------ INPUT FOR THIS TASK ------

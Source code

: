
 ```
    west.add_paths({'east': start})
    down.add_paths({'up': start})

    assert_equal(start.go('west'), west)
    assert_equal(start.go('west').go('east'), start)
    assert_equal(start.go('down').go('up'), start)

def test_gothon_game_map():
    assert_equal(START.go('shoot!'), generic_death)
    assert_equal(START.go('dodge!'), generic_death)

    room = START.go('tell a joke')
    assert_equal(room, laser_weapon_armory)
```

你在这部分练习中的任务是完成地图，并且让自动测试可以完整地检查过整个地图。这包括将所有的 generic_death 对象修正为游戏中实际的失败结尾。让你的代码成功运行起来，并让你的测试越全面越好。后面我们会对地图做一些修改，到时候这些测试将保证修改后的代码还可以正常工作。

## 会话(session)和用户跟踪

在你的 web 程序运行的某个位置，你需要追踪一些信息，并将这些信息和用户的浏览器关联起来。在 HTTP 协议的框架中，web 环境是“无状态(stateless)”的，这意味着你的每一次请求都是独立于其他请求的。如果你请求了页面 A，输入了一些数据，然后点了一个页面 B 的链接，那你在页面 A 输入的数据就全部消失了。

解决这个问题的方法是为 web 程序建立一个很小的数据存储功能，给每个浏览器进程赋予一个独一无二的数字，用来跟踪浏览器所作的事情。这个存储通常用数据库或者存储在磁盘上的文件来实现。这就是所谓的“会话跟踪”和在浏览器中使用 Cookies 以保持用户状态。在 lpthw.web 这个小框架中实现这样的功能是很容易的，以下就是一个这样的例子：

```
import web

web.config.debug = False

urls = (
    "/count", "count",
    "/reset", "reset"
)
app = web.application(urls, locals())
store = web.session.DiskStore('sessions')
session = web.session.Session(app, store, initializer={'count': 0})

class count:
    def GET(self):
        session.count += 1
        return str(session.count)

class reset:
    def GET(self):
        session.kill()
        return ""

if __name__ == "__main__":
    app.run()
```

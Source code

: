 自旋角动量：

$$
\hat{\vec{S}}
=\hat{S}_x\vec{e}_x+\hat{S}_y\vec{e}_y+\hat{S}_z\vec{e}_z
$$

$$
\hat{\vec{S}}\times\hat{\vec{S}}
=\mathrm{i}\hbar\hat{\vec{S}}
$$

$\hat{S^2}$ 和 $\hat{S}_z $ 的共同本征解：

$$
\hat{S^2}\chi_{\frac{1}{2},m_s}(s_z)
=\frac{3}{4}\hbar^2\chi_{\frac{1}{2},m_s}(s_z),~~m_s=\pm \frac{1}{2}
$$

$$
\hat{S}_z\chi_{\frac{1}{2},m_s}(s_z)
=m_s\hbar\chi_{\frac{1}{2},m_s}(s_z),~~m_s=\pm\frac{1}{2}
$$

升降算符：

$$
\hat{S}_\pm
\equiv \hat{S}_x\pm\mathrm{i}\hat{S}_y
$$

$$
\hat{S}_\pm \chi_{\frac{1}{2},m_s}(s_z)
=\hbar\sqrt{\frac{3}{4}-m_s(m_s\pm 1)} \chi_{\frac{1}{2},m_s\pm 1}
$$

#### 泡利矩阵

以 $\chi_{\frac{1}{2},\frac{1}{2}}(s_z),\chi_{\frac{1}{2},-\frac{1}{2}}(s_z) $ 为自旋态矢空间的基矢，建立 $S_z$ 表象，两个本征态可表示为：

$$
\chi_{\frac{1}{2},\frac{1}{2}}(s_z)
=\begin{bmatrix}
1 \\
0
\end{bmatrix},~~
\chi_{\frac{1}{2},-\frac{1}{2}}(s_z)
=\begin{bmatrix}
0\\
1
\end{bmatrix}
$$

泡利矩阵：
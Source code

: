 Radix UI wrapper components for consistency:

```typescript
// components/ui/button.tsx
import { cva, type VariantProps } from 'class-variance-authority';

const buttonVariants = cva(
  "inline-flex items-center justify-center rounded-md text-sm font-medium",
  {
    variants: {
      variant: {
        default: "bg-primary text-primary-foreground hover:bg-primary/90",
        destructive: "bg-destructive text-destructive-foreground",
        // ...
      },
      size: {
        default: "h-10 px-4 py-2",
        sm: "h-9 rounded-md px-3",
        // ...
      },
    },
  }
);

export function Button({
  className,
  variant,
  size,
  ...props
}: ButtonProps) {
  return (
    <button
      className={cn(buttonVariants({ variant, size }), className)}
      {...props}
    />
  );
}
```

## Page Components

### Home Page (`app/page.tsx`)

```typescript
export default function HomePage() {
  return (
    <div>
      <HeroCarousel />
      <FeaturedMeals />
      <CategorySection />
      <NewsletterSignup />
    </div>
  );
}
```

------

#### [EXERCISE DIRECTIONS]
Copy the records above exactly, leaving nothing out.

#### [EXERCISE RESPONSE]
Source code

:
 ```
    west.add_paths({'east': start})
    down.add_paths({'up': start})

    assert_equal(start.go('west'), west)
    assert_equal(start.go('west').go('east'), start)
    assert_equal(start.go('down').go('up'), start)

def test_gothon_game_map():
    assert_equal(START.go('shoot!'), generic_death)
    assert_equal(START.go('dodge!'), generic_death)

    room = START.go('tell a joke')
    assert_equal(room, laser_weapon_armory)
```

你在这部分练习中的任务是完成地图，并且让自动测试可以完整地检查过整个地图。这包括将所有的 generic_death 对象修正为游戏中实际的失败结尾。让你的代码成功运行起来，并让你的测试越全面越好。后面我们会对地图做一些修改，到时候这些测试将保证修改后的代码还可以正常工作。

## 会话(session)和用户跟踪

在你的 web 程序运行的某个位置，你需要追踪一些信息，并将这些信息和用户的浏览器关联起来。在 HTTP 协议的框架中，web 环境是“无状态(stateless)”的，这意味着你的每一次请求都是独立于其他请求的。如果你请求了页面 A，输入了一些数据，然后点了一个页面 B 的链接，那你在页面 A 输入的数据就全部消失了。

解决这个问题的方法是为 web 程序建立一个很小的数据存储功能，给每个浏览器进程赋予一个独一无二的数字，用来跟踪浏览器所作的事情。这个存储通常用数据库或者存储在磁盘上的文件来实现。这就是所谓的“会话跟踪”和在浏览器中使用 Cookies 以保持用户状态。在 lpthw.web 这个小框架中实现这样的功能是很容易的，以下就是一个这样的例子：

```
import web

web.config.debug = False

urls = (
    "/count", "count",
    "/reset", "reset"
)
app = web.application(urls, locals())
store = web.session.DiskStore('sessions')
session = web.session.Session(app, store, initializer={'count': 0})

class count:
    def GET(self):
        session.count += 1
        return str(session.count)

class reset:
    def GET(self):
        session.kill()
        return ""

if __name__ == "__main__":
    app.run()
```

Source code

: 自旋角动量：

$$
\hat{\vec{S}}
=\hat{S}_x\vec{e}_x+\hat{S}_y\vec{e}_y+\hat{S}_z\vec{e}_z
$$

$$
\hat{\vec{S}}\times\hat{\vec{S}}
=\mathrm{i}\hbar\hat{\vec{S}}
$$

$\hat{S^2}$ 和 $\hat{S}_z $ 的共同本征解：

$$
\hat{S^2}\chi_{\frac{1}{2},m_s}(s_z)
=\frac{3}{4}\hbar^2\chi_{\frac{1}{2},m_s}(s_z),~~m_s=\pm \frac{1}{2}
$$

$$
\hat{S}_z\chi_{\frac{1}{2},m_s}(s_z)
=m_s\hbar\chi_{\frac{1}{2},m_s}(s_z),~~m_s=\pm\frac{1}{2}
$$

升降算符：

$$
\hat{S}_\pm
\equiv \hat{S}_x\pm\mathrm{i}\hat{S}_y
$$

$$
\hat{S}_\pm \chi_{\frac{1}{2},m_s}(s_z)
=\hbar\sqrt{\frac{3}{4}-m_s(m_s\pm 1)} \chi_{\frac{1}{2},m_s\pm 1}
$$

#### 泡利矩阵

以 $\chi_{\frac{1}{2},\frac{1}{2}}(s_z),\chi_{\frac{1}{2},-\frac{1}{2}}(s_z) $ 为自旋态矢空间的基矢，建立 $S_z$ 表象，两个本征态可表示为：

$$
\chi_{\frac{1}{2},\frac{1}{2}}(s_z)
=\begin{bmatrix}
1 \\
0
\end{bmatrix},~~
\chi_{\frac{1}{2},-\frac{1}{2}}(s_z)
=\begin{bmatrix}
0\\
1
\end{bmatrix}
$$

泡利矩阵：
Source code

: Radix UI wrapper components for consistency:

```typescript
// components/ui/button.tsx
import { cva, type VariantProps } from 'class-variance-authority';

const buttonVariants = cva(
  "inline-flex items-center justify-center rounded-md text-sm font-medium",
  {
    variants: {
      variant: {
        default: "bg-primary text-primary-foreground hover:bg-primary/90",
        destructive: "bg-destructive text-destructive-foreground",
        // ...
      },
      size: {
        default: "h-10 px-4 py-2",
        sm: "h-9 rounded-md px-3",
        // ...
      },
    },
  }
);

export function Button({
  className,
  variant,
  size,
  ...props
}: ButtonProps) {
  return (
    <button
      className={cn(buttonVariants({ variant, size }), className)}
      {...props}
    />
  );
}
```

## Page Components

### Home Page (`app/page.tsx`)

```typescript
export default function HomePage() {
  return (
    <div>
      <HeroCarousel />
      <FeaturedMeals />
      <CategorySection />
      <NewsletterSignup />
    </div>
  );
}
```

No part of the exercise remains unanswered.